- Спасибо Вам, что Вы подарили мне семью. Сейчас я поняла наконец, как это... – в глазах жены блеснули слёзы. Я был растроган.
- О, мой ангел, не плачьте. Теперь мы все одна семья, и у нас всё будет хорошо. – я взялся утешать свою Лолу как мог. Наконец и мы закончили свой лёгкий ужин и отправились в опочивальню. Слуги убирали со стола посуду, иногда звеня ложкой об чашку или гремя отодвигаемым стулом.

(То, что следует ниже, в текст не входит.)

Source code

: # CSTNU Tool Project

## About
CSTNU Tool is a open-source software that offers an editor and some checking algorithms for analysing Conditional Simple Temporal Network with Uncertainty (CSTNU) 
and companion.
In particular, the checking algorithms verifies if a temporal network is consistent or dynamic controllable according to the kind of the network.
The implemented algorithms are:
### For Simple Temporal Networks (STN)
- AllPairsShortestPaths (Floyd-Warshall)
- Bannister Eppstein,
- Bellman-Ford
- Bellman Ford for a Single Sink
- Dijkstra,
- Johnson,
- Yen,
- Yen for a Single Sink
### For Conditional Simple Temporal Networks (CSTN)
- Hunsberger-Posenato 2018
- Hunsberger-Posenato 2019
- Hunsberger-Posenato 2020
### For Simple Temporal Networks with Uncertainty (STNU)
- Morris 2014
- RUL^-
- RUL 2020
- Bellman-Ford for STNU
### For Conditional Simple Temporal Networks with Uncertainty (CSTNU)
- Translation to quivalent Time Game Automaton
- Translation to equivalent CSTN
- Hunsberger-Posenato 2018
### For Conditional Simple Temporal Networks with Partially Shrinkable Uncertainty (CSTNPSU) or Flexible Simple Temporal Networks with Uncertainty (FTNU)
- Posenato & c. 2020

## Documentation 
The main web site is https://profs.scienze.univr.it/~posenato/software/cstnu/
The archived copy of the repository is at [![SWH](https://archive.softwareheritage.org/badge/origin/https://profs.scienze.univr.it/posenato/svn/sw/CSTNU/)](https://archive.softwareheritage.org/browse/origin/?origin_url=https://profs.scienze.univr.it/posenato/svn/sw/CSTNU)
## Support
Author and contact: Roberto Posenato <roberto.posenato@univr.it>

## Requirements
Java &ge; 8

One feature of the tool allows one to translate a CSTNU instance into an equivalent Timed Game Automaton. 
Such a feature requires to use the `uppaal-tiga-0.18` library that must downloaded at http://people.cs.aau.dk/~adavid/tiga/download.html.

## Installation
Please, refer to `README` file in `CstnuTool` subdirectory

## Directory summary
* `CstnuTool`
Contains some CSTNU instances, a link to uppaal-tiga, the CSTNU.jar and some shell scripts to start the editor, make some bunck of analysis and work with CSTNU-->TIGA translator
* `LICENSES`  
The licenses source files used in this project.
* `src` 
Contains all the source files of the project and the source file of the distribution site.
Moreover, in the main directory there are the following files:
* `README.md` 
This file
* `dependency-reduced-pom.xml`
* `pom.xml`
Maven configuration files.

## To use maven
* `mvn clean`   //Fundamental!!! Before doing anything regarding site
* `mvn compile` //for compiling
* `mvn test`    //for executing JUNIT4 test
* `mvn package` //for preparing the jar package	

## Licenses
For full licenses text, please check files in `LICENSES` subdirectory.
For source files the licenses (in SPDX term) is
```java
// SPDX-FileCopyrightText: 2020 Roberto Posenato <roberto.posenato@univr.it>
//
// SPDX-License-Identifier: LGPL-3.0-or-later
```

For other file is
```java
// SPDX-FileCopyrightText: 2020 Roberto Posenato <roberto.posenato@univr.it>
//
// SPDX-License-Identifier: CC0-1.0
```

Спальня была магко освещена светом свечей у изголовья. Шёлковые простыни и взбитые подушки манили к себе после длинного пути. Тяжёлые занавеси балдахина создавали ощущение уютного гнёздышка. Мы устроились в кровати. Алойзия положила мне голову на грудь, и шаловливые светлые локоны, что выбились из под чепца, чуть щекотали мне кожу. Я рассказывал своей милой жёнушке о венском свете, представляя, как она будет блистать в шелках и бархате. Она смеялась и фантазировала, какие наряды сможет заказать у модисток. А меня очень забавляло, как она это делает. В итоге мы, конечно, предались сладострастной неге, поскольку перед её юной упоительной энергией устоять было невозможно. Впрочем, усталость быстро взяла своё, и мы заснули сном праведников.
Глава 41. Новая семья.
Несколько первых дней мы провели вместе – ездили гулять в Пратер, к примеру. Зимний парк был не столь красив, как летний, но приятно было пройтись по аллеям под густыми ветвями всем вместе, попить глинтвейн из киоска и купить детям леденцы на палочках.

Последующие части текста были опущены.